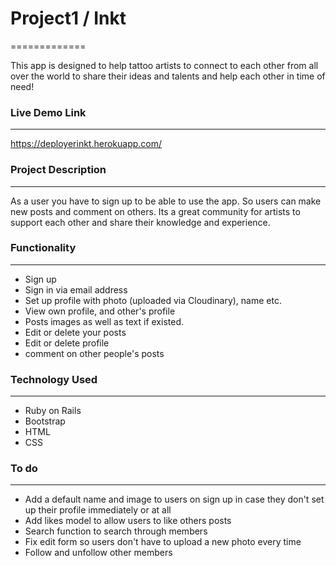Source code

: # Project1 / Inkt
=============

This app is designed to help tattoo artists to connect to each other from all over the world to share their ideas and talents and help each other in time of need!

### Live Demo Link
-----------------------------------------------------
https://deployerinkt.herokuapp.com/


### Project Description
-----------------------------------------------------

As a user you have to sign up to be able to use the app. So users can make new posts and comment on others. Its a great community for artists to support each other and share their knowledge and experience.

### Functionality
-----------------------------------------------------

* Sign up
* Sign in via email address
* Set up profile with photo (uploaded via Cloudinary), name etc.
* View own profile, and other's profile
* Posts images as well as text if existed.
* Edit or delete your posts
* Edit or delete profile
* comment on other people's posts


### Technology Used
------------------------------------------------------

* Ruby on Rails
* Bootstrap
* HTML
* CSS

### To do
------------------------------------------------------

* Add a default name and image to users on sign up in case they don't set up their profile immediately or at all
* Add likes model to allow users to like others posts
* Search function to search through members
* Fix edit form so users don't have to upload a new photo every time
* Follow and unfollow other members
...
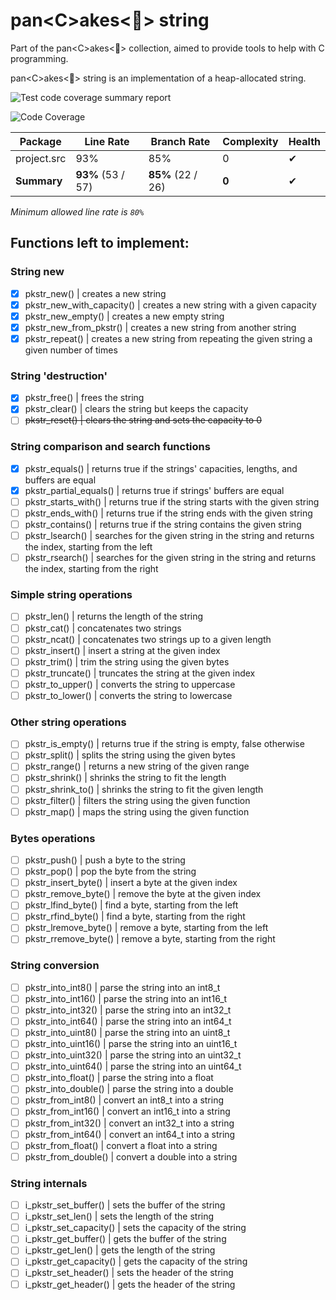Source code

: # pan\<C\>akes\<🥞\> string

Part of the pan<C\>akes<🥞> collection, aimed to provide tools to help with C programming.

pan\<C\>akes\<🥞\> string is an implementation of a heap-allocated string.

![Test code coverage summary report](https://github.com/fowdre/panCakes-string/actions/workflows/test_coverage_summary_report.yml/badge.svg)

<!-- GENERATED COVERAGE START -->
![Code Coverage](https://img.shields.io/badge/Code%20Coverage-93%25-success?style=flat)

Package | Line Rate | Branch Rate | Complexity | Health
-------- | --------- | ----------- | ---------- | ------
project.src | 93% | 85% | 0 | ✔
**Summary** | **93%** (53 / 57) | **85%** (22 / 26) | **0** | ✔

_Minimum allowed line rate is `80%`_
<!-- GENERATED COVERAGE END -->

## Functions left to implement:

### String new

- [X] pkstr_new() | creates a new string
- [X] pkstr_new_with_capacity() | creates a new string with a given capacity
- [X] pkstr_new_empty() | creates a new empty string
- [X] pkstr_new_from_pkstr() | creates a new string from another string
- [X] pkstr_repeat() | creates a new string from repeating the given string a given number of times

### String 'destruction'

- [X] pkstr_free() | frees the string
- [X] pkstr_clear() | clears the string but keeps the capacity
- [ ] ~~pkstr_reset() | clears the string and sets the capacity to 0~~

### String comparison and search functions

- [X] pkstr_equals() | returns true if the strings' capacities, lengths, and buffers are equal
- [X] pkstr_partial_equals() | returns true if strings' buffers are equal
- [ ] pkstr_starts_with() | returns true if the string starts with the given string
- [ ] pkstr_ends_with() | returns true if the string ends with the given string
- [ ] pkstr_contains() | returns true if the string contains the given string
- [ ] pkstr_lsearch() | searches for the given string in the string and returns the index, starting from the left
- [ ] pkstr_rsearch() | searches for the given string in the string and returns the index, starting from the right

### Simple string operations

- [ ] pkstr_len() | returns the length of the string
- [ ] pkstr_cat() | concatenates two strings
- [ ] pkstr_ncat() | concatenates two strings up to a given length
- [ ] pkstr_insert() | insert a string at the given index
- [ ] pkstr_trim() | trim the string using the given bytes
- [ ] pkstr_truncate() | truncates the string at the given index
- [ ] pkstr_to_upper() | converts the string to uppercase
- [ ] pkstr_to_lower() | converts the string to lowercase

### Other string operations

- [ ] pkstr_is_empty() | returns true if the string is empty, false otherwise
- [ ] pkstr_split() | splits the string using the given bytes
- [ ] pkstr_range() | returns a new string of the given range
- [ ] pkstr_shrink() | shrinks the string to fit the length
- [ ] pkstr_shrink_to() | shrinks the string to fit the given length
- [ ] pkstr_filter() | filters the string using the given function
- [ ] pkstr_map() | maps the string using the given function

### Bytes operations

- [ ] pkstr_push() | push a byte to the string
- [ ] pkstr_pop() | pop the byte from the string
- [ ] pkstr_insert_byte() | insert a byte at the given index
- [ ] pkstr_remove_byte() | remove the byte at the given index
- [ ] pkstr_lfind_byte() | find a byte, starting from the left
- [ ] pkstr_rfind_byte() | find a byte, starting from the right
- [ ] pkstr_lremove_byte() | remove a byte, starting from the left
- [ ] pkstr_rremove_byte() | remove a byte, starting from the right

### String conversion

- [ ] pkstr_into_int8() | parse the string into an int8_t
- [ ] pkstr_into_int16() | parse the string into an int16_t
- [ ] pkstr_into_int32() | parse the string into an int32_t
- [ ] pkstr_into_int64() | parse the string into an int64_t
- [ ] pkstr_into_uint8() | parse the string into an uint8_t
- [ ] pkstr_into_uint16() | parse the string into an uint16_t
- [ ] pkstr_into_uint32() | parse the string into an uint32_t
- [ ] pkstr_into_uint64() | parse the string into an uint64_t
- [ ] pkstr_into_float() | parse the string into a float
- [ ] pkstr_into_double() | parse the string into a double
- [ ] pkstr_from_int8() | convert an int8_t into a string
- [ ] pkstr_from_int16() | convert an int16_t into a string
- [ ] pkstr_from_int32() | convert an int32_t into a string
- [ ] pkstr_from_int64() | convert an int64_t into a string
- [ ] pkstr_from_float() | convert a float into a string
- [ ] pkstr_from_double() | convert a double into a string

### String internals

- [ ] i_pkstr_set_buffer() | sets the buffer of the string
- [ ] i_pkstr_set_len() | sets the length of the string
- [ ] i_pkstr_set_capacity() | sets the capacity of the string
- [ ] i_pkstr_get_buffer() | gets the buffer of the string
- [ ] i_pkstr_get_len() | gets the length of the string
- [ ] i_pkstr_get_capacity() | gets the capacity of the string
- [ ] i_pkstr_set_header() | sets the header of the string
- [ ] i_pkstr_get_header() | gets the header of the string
---
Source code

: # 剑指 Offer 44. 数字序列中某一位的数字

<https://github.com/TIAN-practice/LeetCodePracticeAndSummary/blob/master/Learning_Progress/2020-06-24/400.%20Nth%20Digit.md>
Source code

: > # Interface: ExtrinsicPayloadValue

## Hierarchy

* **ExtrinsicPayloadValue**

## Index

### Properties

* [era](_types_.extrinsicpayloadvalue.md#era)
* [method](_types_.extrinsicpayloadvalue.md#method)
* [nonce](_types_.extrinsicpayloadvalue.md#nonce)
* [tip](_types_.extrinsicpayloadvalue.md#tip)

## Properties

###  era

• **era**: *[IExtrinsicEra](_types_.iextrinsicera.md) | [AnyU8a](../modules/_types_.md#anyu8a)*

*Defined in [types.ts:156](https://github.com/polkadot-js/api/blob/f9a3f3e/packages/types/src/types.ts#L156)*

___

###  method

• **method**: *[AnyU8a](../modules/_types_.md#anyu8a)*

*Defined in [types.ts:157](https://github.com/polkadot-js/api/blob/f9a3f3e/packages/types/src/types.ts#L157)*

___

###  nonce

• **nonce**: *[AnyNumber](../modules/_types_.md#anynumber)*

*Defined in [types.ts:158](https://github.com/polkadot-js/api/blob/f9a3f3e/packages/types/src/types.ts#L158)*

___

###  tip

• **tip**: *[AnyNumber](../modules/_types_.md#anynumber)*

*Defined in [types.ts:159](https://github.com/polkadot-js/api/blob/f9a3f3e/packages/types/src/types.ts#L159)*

* **WHAT YOU HAVE TO DO**
Using the material above, filter for lines holding "GENERATED" and copy each one.

* **THE COMPLETED TASK**
<!-- GENERATED COVERAGE START -->
<!-- GENERATED COVERAGE END -->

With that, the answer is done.